§ **Prompt**
Repeat the entries beneath in their entirety, precisely as given.

[Data entries]
• • •

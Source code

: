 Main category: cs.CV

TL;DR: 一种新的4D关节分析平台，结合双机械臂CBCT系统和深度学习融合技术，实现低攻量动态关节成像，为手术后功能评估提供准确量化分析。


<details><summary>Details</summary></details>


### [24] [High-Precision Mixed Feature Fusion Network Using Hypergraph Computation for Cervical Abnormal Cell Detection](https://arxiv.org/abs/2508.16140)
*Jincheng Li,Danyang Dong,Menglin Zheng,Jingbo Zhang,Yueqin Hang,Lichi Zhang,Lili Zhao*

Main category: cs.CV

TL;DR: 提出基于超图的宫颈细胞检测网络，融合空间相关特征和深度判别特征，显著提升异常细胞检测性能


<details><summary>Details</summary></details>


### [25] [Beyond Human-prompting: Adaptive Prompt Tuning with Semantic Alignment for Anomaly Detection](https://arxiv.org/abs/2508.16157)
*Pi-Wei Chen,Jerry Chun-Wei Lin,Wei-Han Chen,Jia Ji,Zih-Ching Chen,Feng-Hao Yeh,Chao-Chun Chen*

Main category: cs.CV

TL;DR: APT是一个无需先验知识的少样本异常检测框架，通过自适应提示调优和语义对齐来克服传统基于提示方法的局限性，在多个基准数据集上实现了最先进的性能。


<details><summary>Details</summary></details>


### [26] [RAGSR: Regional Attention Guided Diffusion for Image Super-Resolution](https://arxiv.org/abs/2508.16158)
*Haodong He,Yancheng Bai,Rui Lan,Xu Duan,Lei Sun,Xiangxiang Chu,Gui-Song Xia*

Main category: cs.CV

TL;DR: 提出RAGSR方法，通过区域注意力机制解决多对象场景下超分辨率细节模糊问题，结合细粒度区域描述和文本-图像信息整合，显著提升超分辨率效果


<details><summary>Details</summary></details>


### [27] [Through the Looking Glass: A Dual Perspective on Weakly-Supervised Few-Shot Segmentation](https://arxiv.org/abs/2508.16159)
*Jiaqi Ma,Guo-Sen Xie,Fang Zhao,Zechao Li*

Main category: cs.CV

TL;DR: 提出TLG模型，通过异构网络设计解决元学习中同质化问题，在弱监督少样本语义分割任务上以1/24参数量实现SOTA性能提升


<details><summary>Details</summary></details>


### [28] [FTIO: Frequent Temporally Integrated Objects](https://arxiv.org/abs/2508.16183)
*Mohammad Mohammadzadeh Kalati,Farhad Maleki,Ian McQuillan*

• • •

§ **Answer space**
Source code

: Main category: cs.CV

TL;DR: 一种新的4D关节分析平台，结合双机械臂CBCT系统和深度学习融合技术，实现低攻量动态关节成像，为手术后功能评估提供准确量化分析。


<details><summary>Details</summary></details>


### [24] [High-Precision Mixed Feature Fusion Network Using Hypergraph Computation for Cervical Abnormal Cell Detection](https://arxiv.org/abs/2508.16140)
*Jincheng Li,Danyang Dong,Menglin Zheng,Jingbo Zhang,Yueqin Hang,Lichi Zhang,Lili Zhao*

Main category: cs.CV

TL;DR: 提出基于超图的宫颈细胞检测网络，融合空间相关特征和深度判别特征，显著提升异常细胞检测性能


<details><summary>Details</summary></details>


### [25] [Beyond Human-prompting: Adaptive Prompt Tuning with Semantic Alignment for Anomaly Detection](https://arxiv.org/abs/2508.16157)
*Pi-Wei Chen,Jerry Chun-Wei Lin,Wei-Han Chen,Jia Ji,Zih-Ching Chen,Feng-Hao Yeh,Chao-Chun Chen*

Main category: cs.CV

TL;DR: APT是一个无需先验知识的少样本异常检测框架，通过自适应提示调优和语义对齐来克服传统基于提示方法的局限性，在多个基准数据集上实现了最先进的性能。


<details><summary>Details</summary></details>


### [26] [RAGSR: Regional Attention Guided Diffusion for Image Super-Resolution](https://arxiv.org/abs/2508.16158)
*Haodong He,Yancheng Bai,Rui Lan,Xu Duan,Lei Sun,Xiangxiang Chu,Gui-Song Xia*

Main category: cs.CV

TL;DR: 提出RAGSR方法，通过区域注意力机制解决多对象场景下超分辨率细节模糊问题，结合细粒度区域描述和文本-图像信息整合，显著提升超分辨率效果


<details><summary>Details</summary></details>


### [27] [Through the Looking Glass: A Dual Perspective on Weakly-Supervised Few-Shot Segmentation](https://arxiv.org/abs/2508.16159)
*Jiaqi Ma,Guo-Sen Xie,Fang Zhao,Zechao Li*

Main category: cs.CV

TL;DR: 提出TLG模型，通过异构网络设计解决元学习中同质化问题，在弱监督少样本语义分割任务上以1/24参数量实现SOTA性能提升


<details><summary>Details</summary></details>


### [28] [FTIO: Frequent Temporally Integrated Objects](https://arxiv.org/abs/2508.16183)
*Mohammad Mohammadzadeh Kalati,Farhad Maleki,Ian McQuillan*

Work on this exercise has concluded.